### Assignment:
Transcribe all the records exactly and omit any images they hold.

### Dataset records:
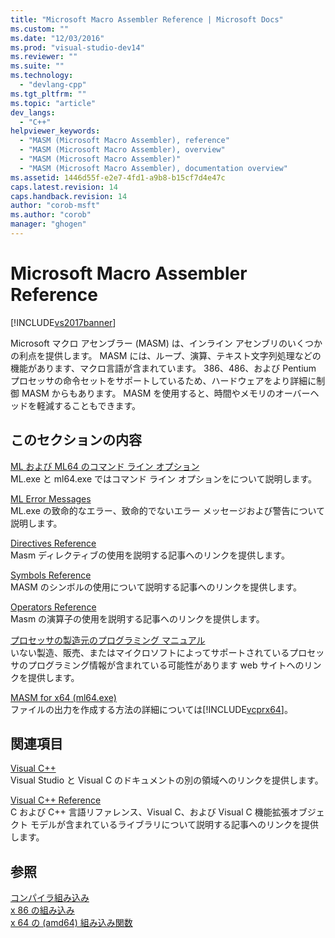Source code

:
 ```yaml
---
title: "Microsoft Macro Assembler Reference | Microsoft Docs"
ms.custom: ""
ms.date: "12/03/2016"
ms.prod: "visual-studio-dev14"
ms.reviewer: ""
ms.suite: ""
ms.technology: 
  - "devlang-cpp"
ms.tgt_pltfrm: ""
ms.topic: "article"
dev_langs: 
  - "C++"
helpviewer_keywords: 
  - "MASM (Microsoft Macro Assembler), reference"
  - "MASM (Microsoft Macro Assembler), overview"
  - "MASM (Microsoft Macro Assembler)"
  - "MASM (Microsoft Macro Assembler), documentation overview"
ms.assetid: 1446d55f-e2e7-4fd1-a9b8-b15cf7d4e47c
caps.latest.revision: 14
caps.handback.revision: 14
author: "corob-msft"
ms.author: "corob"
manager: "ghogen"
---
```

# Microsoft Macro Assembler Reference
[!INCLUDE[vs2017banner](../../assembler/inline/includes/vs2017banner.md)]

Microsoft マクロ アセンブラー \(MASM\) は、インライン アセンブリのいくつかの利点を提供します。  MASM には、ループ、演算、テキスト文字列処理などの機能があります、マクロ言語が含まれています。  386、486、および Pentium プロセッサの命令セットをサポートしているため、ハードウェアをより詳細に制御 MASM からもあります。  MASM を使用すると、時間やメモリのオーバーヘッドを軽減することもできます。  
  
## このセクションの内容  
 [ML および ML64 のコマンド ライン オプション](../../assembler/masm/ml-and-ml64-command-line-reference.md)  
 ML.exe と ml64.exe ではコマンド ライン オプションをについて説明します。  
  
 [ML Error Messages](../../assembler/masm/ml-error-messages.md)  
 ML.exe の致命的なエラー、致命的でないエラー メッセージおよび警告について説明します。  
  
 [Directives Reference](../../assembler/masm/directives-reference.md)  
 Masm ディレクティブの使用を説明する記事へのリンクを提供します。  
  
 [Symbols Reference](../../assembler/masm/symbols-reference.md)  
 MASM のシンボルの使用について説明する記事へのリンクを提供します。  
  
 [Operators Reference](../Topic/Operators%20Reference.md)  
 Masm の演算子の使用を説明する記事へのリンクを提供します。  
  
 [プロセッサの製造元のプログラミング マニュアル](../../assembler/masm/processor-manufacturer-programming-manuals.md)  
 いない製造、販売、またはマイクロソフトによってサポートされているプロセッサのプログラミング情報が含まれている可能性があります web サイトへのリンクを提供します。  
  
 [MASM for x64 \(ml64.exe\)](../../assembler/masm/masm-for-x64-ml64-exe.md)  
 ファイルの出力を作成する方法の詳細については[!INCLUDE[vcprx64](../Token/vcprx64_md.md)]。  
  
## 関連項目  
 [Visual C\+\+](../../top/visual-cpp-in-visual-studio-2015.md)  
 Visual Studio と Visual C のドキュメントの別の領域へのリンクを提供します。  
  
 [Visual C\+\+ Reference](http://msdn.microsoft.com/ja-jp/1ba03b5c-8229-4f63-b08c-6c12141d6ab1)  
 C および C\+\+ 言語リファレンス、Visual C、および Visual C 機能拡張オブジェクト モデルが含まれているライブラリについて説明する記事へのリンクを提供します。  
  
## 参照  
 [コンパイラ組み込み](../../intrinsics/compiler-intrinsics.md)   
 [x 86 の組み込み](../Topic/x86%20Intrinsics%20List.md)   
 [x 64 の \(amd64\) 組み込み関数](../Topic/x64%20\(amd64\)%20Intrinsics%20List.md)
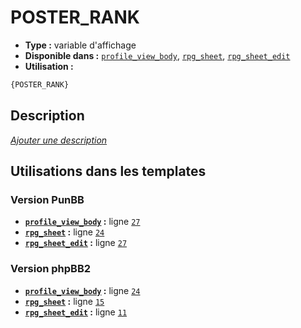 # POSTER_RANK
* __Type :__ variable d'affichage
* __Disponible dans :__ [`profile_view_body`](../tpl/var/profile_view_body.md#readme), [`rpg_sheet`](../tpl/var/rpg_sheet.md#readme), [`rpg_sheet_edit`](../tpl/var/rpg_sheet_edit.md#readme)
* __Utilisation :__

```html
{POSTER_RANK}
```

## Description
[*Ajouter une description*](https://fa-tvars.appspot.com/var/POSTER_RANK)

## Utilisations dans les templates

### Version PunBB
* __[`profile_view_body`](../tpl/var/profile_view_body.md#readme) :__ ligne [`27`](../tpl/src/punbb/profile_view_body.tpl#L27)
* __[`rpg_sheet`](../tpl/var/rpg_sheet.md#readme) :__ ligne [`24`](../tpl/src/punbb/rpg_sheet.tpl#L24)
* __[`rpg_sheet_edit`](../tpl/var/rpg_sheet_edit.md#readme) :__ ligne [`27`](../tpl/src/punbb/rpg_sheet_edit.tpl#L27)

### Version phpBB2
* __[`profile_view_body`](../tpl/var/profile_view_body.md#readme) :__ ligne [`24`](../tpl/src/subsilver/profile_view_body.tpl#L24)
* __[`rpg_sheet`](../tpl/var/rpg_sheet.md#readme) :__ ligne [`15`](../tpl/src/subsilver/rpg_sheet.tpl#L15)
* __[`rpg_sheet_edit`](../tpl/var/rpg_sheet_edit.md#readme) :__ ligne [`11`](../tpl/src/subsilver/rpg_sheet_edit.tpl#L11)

### The completed task:
Source code

:
 ```yaml
---
title: "Microsoft Macro Assembler Reference | Microsoft Docs"
ms.custom: ""
ms.date: "12/03/2016"
ms.prod: "visual-studio-dev14"
ms.reviewer: ""
ms.suite: ""
ms.technology: 
  - "devlang-cpp"
ms.tgt_pltfrm: ""
ms.topic: "article"
dev_langs: 
  - "C++"
helpviewer_keywords: 
  - "MASM (Microsoft Macro Assembler), reference"
  - "MASM (Microsoft Macro Assembler), overview"
  - "MASM (Microsoft Macro Assembler)"
  - "MASM (Microsoft Macro Assembler), documentation overview"
ms.assetid: 1446d55f-e2e7-4fd1-a9b8-b15cf7d4e47c
caps.latest.revision: 14
caps.handback.revision: 14
author: "corob-msft"
ms.author: "corob"
manager: "ghogen"
---
```

# Microsoft Macro Assembler Reference
[!INCLUDE[vs2017banner](../../assembler/inline/includes/vs2017banner.md)]

Microsoft マクロ アセンブラー \(MASM\) は、インライン アセンブリのいくつかの利点を提供します。  MASM には、ループ、演算、テキスト文字列処理などの機能があります、マクロ言語が含まれています。  386、486、および Pentium プロセッサの命令セットをサポートしているため、ハードウェアをより詳細に制御 MASM からもあります。  MASM を使用すると、時間やメモリのオーバーヘッドを軽減することもできます。  
  
## このセクションの内容  
 [ML および ML64 のコマンド ライン オプション](../../assembler/masm/ml-and-ml64-command-line-reference.md)  
 ML.exe と ml64.exe ではコマンド ライン オプションをについて説明します。  
  
 [ML Error Messages](../../assembler/masm/ml-error-messages.md)  
 ML.exe の致命的なエラー、致命的でないエラー メッセージおよび警告について説明します。  
  
 [Directives Reference](../../assembler/masm/directives-reference.md)  
 Masm ディレクティブの使用を説明する記事へのリンクを提供します。  
  
 [Symbols Reference](../../assembler/masm/symbols-reference.md)  
 MASM のシンボルの使用について説明する記事へのリンクを提供します。  
  
 [Operators Reference](../Topic/Operators%20Reference.md)  
 Masm の演算子の使用を説明する記事へのリンクを提供します。  
  
 [プロセッサの製造元のプログラミング マニュアル](../../assembler/masm/processor-manufacturer-programming-manuals.md)  
 いない製造、販売、またはマイクロソフトによってサポートされているプロセッサのプログラミング情報が含まれている可能性があります web サイトへのリンクを提供します。  
  
 [MASM for x64 \(ml64.exe\)](../../assembler/masm/masm-for-x64-ml64-exe.md)  
 ファイルの出力を作成する方法の詳細については[!INCLUDE[vcprx64](../Token/vcprx64_md.md)]。  
  
## 関連項目  
 [Visual C\+\+](../../top/visual-cpp-in-visual-studio-2015.md)  
 Visual Studio と Visual C のドキュメントの別の領域へのリンクを提供します。  
  
 [Visual C\+\+ Reference](http://msdn.microsoft.com/ja-jp/1ba03b5c-8229-4f63-b08c-6c12141d6ab1)  
 C および C\+\+ 言語リファレンス、Visual C、および Visual C 機能拡張オブジェクト モデルが含まれているライブラリについて説明する記事へのリンクを提供します。  
  
## 参照  
 [コンパイラ組み込み](../../intrinsics/compiler-intrinsics.md)   
 [x 86 の組み込み](../Topic/x86%20Intrinsics%20List.md)   
 [x 64 の \(amd64\) 組み込み関数](../Topic/x64%20\(amd64\)%20Intrinsics%20List.md)
 # POSTER_RANK
* __Type :__ variable d'affichage
* __Disponible dans :__ [`profile_view_body`](../tpl/var/profile_view_body.md#readme), [`rpg_sheet`](../tpl/var/rpg_sheet.md#readme), [`rpg_sheet_edit`](../tpl/var/rpg_sheet_edit.md#readme)
* __Utilisation :__

```html
{POSTER_RANK}
```

## Description
[*Ajouter une description*](https://fa-tvars.appspot.com/var/POSTER_RANK)

## Utilisations dans les templates

### Version PunBB
* __[`profile_view_body`](../tpl/var/profile_view_body.md#readme) :__ ligne [`27`](../tpl/src/punbb/profile_view_body.tpl#L27)
* __[`rpg_sheet`](../tpl/var/rpg_sheet.md#readme) :__ ligne [`24`](../tpl/src/punbb/rpg_sheet.tpl#L24)
* __[`rpg_sheet_edit`](../tpl/var/rpg_sheet_edit.md#readme) :__ ligne [`27`](../tpl/src/punbb/rpg_sheet_edit.tpl#L27)

### Version phpBB2
* __[`profile_view_body`](../tpl/var/profile_view_body.md#readme) :__ ligne [`24`](../tpl/src/subsilver/profile_view_body.tpl#L24)
* __[`rpg_sheet`](../tpl/var/rpg_sheet.md#readme) :__ ligne [`15`](../tpl/src/subsilver/rpg_sheet.tpl#L15)
* __[`rpg_sheet_edit`](../tpl/var/rpg_sheet_edit.md#readme) :__ ligne [`11`](../tpl/src/subsilver/rpg_sheet_edit.tpl#L11)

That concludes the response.